*** Block opens ***

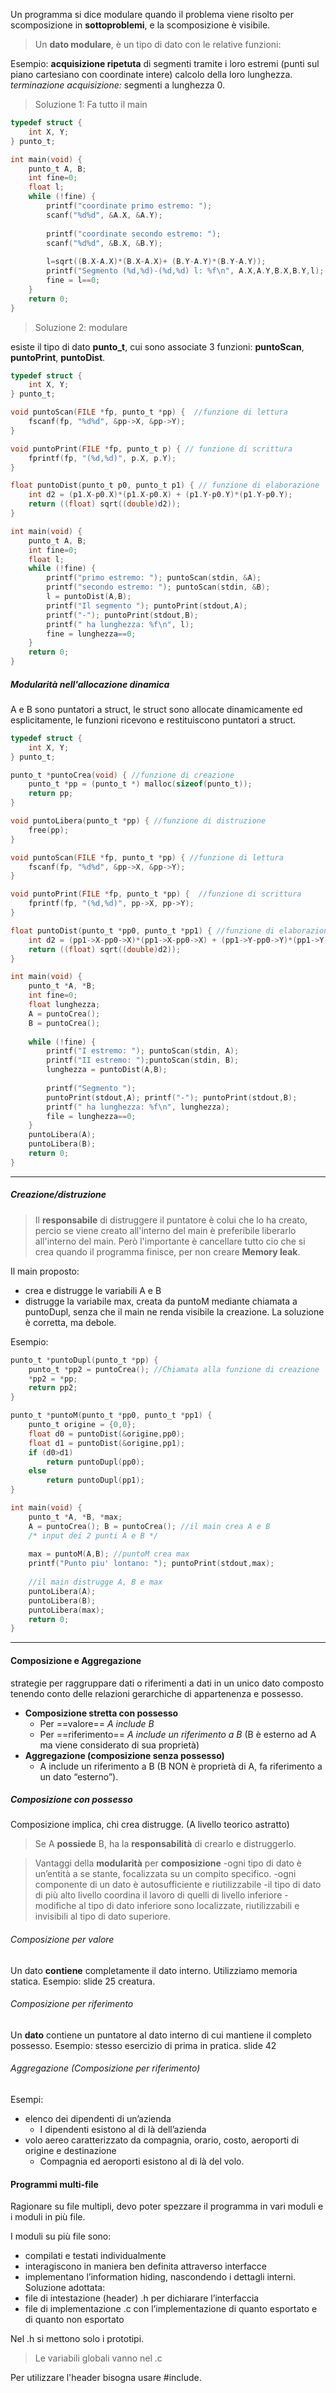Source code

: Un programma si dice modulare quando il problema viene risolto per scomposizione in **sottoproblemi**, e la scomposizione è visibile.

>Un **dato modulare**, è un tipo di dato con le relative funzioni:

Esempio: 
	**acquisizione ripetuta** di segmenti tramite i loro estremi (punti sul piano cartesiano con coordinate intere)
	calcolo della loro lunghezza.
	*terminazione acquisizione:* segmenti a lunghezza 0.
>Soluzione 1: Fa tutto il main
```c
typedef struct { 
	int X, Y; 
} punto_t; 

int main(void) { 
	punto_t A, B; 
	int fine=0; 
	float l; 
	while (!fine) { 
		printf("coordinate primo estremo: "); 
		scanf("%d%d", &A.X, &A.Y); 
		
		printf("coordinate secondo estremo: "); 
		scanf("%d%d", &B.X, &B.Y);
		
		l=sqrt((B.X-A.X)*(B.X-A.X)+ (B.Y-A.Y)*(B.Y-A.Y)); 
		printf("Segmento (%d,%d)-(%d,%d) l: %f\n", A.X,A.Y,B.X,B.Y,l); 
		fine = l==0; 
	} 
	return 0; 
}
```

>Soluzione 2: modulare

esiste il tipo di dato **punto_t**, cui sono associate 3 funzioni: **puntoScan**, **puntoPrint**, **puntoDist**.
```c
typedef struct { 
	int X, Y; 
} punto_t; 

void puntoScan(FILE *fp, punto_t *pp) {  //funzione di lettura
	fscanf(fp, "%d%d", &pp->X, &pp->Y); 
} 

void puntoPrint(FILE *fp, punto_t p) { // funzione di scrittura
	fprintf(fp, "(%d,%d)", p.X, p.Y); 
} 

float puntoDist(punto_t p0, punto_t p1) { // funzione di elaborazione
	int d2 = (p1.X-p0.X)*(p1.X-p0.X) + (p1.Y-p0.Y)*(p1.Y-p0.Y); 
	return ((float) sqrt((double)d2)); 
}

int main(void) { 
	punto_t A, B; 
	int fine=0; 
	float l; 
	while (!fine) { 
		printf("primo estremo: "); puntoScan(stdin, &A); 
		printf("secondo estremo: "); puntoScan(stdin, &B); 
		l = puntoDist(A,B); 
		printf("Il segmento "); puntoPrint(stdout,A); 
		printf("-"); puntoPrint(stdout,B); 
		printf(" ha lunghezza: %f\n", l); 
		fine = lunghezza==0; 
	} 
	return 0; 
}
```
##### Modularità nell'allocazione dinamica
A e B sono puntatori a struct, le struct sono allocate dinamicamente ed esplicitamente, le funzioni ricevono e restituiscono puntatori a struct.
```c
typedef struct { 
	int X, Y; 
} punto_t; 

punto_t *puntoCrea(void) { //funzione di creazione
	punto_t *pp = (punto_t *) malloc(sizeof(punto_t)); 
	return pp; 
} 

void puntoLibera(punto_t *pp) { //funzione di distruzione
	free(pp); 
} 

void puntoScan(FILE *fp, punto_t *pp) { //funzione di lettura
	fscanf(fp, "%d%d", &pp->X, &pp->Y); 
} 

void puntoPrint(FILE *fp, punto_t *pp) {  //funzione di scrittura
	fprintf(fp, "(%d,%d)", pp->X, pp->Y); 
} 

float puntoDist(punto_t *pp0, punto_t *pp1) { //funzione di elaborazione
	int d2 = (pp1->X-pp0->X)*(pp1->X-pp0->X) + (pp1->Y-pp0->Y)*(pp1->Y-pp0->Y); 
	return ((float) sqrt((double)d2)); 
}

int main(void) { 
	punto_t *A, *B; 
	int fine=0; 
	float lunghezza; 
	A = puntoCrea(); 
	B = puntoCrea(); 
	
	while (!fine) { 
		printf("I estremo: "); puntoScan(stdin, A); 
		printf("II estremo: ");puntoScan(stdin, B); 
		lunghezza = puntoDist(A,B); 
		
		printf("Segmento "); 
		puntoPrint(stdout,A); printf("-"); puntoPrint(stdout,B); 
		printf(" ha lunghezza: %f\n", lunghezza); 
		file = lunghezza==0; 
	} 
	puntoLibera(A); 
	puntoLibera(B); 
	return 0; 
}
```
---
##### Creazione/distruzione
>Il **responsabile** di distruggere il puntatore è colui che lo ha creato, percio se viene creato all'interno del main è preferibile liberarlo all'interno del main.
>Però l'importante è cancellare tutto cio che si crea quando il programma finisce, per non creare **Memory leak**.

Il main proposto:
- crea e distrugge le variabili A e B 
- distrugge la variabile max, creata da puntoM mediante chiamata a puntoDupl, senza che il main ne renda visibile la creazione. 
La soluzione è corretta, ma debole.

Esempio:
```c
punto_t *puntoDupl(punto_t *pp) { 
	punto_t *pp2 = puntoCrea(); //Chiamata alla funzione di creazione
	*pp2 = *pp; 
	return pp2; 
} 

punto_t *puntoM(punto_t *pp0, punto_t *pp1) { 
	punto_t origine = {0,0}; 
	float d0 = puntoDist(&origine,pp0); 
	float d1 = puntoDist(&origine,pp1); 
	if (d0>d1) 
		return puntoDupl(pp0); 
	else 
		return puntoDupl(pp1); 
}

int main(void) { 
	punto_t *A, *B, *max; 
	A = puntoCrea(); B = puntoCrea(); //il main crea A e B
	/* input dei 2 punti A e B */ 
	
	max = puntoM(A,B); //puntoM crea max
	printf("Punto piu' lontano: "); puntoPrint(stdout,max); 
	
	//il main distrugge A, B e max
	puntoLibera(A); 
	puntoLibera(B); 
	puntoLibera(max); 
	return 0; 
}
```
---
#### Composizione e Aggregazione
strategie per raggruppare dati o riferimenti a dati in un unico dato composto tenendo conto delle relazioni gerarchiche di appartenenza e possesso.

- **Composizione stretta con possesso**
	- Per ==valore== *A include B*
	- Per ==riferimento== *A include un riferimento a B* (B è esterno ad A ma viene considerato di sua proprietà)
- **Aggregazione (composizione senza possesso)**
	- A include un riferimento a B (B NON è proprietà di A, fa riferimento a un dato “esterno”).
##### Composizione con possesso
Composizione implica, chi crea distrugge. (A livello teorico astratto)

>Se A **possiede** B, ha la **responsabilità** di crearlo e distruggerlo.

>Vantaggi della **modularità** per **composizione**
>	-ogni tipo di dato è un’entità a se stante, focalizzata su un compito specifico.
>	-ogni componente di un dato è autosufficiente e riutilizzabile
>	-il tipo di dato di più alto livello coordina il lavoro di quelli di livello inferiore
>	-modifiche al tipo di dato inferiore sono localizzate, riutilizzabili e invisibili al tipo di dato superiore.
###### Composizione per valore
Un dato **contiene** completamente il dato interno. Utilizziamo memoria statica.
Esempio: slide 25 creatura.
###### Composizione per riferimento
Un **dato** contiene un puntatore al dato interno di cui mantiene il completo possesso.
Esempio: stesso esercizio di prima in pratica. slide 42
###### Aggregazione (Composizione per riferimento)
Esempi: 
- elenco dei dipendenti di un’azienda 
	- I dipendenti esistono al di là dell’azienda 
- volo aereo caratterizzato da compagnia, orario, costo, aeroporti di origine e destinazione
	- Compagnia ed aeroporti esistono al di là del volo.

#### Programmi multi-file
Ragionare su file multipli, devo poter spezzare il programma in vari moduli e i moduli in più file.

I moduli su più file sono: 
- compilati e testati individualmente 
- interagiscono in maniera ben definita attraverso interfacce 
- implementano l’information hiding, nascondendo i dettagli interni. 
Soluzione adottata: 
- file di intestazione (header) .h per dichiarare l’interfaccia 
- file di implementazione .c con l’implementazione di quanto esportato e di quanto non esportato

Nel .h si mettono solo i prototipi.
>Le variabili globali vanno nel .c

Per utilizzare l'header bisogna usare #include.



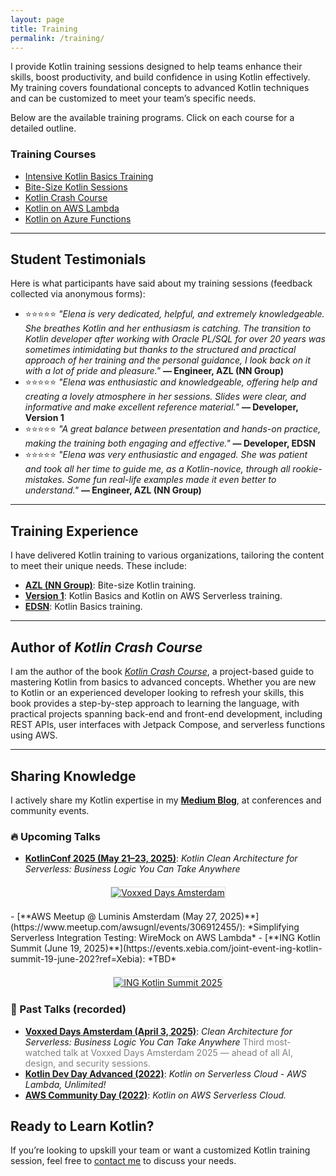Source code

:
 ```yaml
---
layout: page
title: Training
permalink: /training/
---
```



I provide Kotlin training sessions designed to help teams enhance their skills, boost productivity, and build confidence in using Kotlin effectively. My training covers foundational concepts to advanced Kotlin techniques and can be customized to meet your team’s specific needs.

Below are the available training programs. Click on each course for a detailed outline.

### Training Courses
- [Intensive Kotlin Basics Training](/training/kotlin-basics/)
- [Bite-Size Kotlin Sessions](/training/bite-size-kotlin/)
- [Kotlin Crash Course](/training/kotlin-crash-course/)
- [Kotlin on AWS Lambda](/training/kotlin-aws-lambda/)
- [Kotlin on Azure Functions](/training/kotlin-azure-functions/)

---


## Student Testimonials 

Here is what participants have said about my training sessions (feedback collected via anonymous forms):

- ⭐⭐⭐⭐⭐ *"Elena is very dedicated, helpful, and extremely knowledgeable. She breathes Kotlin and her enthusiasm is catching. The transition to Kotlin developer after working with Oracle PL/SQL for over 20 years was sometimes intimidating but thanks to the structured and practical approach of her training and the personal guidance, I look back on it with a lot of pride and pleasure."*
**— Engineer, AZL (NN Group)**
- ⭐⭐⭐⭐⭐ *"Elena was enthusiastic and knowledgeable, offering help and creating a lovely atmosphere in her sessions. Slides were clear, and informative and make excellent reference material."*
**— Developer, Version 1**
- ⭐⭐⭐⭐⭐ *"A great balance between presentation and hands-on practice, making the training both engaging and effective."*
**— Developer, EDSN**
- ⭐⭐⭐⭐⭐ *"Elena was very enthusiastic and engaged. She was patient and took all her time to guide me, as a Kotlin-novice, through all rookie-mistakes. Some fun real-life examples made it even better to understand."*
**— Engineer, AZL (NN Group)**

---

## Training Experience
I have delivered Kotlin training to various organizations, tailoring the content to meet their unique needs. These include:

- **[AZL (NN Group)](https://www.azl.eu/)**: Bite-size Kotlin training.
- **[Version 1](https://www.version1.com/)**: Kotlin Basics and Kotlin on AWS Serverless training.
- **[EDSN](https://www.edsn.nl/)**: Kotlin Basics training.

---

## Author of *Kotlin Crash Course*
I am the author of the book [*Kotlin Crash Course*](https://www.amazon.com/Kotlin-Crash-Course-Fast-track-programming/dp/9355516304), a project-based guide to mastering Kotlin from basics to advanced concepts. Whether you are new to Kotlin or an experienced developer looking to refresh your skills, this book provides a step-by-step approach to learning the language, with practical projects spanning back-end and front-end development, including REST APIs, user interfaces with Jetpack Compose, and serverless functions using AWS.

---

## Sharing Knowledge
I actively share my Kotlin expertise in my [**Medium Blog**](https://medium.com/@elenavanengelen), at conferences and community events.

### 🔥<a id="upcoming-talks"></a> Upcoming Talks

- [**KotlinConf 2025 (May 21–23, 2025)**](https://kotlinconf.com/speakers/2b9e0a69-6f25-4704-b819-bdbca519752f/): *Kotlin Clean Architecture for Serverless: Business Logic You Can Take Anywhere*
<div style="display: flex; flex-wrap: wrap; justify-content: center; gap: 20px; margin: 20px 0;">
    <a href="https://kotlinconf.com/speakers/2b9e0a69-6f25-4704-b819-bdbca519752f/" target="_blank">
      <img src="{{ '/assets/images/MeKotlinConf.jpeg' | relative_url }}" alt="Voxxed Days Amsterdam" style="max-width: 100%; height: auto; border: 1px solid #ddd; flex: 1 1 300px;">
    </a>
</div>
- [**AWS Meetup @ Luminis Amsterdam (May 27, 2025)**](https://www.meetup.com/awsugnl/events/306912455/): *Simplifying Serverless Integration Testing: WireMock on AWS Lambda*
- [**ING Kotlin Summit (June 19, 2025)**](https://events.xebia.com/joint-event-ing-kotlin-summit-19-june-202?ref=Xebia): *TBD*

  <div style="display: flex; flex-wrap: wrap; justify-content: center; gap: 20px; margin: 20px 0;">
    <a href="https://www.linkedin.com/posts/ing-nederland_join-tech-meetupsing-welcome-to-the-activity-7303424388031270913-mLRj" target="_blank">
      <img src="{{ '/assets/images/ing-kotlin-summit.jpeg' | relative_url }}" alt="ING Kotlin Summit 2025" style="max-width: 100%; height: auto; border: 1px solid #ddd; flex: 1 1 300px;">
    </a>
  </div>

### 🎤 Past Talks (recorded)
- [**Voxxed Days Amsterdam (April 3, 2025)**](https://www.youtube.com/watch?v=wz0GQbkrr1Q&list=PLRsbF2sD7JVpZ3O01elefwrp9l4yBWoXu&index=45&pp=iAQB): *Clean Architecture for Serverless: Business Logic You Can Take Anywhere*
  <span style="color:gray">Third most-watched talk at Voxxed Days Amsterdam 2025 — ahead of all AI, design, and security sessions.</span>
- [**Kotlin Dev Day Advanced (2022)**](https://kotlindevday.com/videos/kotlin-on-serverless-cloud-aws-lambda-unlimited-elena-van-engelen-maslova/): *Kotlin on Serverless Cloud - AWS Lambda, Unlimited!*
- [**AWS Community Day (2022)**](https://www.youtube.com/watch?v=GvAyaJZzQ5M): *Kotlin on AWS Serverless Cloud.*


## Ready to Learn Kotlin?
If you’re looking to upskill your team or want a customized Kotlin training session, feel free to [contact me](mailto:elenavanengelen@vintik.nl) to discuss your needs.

*** Block closes ***

What you should do:
If a line in the records includes the string "visibile", copy it.

Your solution:
: Un programma si dice modulare quando il problema viene risolto per scomposizione in **sottoproblemi**, e la scomposizione è visibile.
- distrugge la variabile max, creata da puntoM mediante chiamata a puntoDupl, senza che il main ne renda visibile la creazione. 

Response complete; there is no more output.